I am also, as I said in a thread before, very interested in humor -- in teaching and in organizing.

You said: Part of these attitudes, I understand is class-based. Those of us from the working class know what you think of our "underdeveloped" politics. We think you're a bunch of smarty-pants and we know you've never really worked a day in your life when we shake your hand and feel how smooth it is, how clean the fingernails are. We have to stop thinking less of you because you really do mean well and are working to create a more equitable distribution of the wealth. [Kenneth Mostern] This, for me, is the key issue between us -- and the key issue in what it means to talk about your identity politics, which assumes that what workers think is not only important (of course I agree) but also correct.

You feel my hands, and you are right -- I have never worked in a factory. (I did drive a mail truck three days a week for three years working through school, by somehow my hands came out of it perfectly bourgeois.) And you haven't the slightest idea that neither of my parents went to college (at least not at the "normal" age), that my father the bank teller was fired immediately before his pension would be vested -- no union, of course -- and hasn't worked since, that my mother struggled to keep the family together and eventually graduated, two years after me, at 50. But in another way, you're right -- I was the smarty pants kid, the one who went to working class public education, didn't really talk to anyone (until I was 15, when everything changed, but that's another story), hid myself in books and fantasies and masturbation, and was, through some miracle, lucky enough to get out that way. I learned to speak "their" language better than "my own", in some ways for better, in some for worse. A working class striver just like you. And now I'm a professional marxist theorist, an incoherent category if there ever was one.

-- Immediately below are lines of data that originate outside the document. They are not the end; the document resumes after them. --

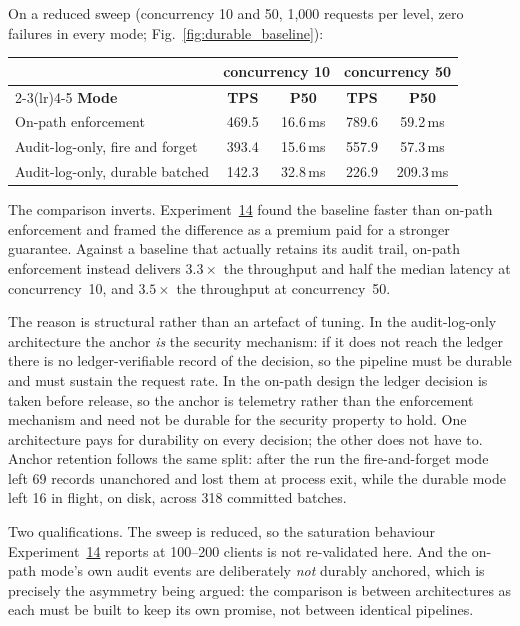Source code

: \documentclass[preprint,12pt]{elsarticle}
\begin{document}
On a reduced sweep (concurrency 10 and 50, 1{,}000 requests per level, zero
failures in every mode; Fig.~\ref{fig:durable_baseline}):

\begin{center}
\begin{tabular}{@{}lcccc@{}}
\toprule
& \multicolumn{2}{c}{\textbf{concurrency 10}} & \multicolumn{2}{c}{\textbf{concurrency 50}} \\
\cmidrule(lr){2-3}\cmidrule(lr){4-5}
\textbf{Mode} & \textbf{TPS} & \textbf{P50} & \textbf{TPS} & \textbf{P50} \\
\midrule
On-path enforcement            & 469.5 & 16.6\,ms & 789.6 & 59.2\,ms \\
Audit-log-only, fire and forget & 393.4 & 15.6\,ms & 557.9 & 57.3\,ms \\
Audit-log-only, durable batched & 142.3 & 32.8\,ms & 226.9 & 209.3\,ms \\
\bottomrule
\end{tabular}
\end{center}

The comparison inverts. Experiment~\hyperref[sec:exp_baseline]{14} found the
baseline faster than on-path enforcement and framed the difference as a premium
paid for a stronger guarantee. Against a baseline that actually retains its audit
trail, on-path enforcement instead delivers $3.3\times$ the throughput and half
the median latency at concurrency~10, and $3.5\times$ the throughput at
concurrency~50.

The reason is structural rather than an artefact of tuning. In the audit-log-only
architecture the anchor \emph{is} the security mechanism: if it does not reach the
ledger there is no ledger-verifiable record of the decision, so the pipeline must
be durable and must sustain the request rate. In the on-path design the ledger
decision is taken before release, so the anchor is telemetry rather than the
enforcement mechanism and need not be durable for the security property to hold.
One architecture pays for durability on every decision; the other does not have
to. Anchor retention follows the same split: after the run the fire-and-forget
mode left 69 records unanchored and lost them at process exit, while the durable
mode left 16 in flight, on disk, across 318 committed batches.

Two qualifications. The sweep is reduced, so the saturation behaviour
Experiment~\hyperref[sec:exp_baseline]{14} reports at 100--200 clients is not
re-validated here. And the on-path mode's own audit events are deliberately
\emph{not} durably anchored, which is precisely the asymmetry being argued: the
comparison is between architectures as each must be built to keep its own
promise, not between identical pipelines.
\end{document}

The point, I hope, is not that you should "like" me. The point is the inherent sectarianism of your position when you insist on labelling anyone who thinks they've thought through something in a useful way a "smarty pants". That kind of anti-intellectualism is the kind that, to be frank, that makes it impossible for me to speak to my father (you got personal, I'll get personal), while not doing one thing to get him off his butt and away from that TV. (He isn't/wasn't watching TV Nation, either.)

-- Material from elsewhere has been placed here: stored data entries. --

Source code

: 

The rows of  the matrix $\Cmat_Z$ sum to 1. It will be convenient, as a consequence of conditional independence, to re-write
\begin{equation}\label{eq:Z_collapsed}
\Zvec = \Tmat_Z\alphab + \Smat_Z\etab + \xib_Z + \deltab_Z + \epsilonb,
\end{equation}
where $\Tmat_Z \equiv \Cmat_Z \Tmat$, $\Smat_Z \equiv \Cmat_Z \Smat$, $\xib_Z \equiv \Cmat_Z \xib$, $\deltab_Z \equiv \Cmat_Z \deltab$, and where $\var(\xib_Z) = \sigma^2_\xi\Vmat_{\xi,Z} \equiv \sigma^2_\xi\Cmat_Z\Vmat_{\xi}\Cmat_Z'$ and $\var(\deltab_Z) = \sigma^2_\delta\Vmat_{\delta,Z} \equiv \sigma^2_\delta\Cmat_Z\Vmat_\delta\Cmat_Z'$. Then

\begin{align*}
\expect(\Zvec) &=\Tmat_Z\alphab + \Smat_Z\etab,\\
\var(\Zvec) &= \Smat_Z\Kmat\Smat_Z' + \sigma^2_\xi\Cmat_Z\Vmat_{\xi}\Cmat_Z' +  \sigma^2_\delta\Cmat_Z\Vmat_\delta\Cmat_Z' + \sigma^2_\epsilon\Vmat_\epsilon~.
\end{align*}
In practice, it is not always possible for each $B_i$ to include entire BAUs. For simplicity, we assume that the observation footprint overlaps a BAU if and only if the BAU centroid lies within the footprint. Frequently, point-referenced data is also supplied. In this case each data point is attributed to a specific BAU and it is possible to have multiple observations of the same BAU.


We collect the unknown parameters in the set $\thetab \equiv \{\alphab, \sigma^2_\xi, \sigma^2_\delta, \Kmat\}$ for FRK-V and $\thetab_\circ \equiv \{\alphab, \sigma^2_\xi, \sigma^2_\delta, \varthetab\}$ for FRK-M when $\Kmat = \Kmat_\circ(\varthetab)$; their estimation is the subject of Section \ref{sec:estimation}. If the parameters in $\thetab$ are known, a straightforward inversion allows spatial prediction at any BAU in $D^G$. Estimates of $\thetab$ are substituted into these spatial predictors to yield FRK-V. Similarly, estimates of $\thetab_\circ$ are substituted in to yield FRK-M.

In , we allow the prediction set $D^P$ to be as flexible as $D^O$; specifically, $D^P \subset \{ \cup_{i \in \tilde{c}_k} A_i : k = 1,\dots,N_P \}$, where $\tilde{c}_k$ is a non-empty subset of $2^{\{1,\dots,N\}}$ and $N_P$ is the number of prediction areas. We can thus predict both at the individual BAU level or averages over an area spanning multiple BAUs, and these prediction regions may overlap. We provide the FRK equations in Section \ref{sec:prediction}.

The question for me about your work is -- does it make people think? Call it my pink uncalloused hands, if you will, but I say the workers -- us -- won't accomplish anything until we think. That's not opposed to unions and sit down strikes; its part of the process. I teach your movies because I can use them, in the context of many other kinds of work (much of which is "smarty pants"), to get people to think. And I ask you to not make sectarian comments publicly that work against my engaging in that process.

Your humor is definitely a part of our thinking. This list's theory, I hope, is as well.

With admiration,

Kenny

Kenneth Mostern Department of English University of Tennessee

"Talent is perhaps nothing other than successfully sublimated rage."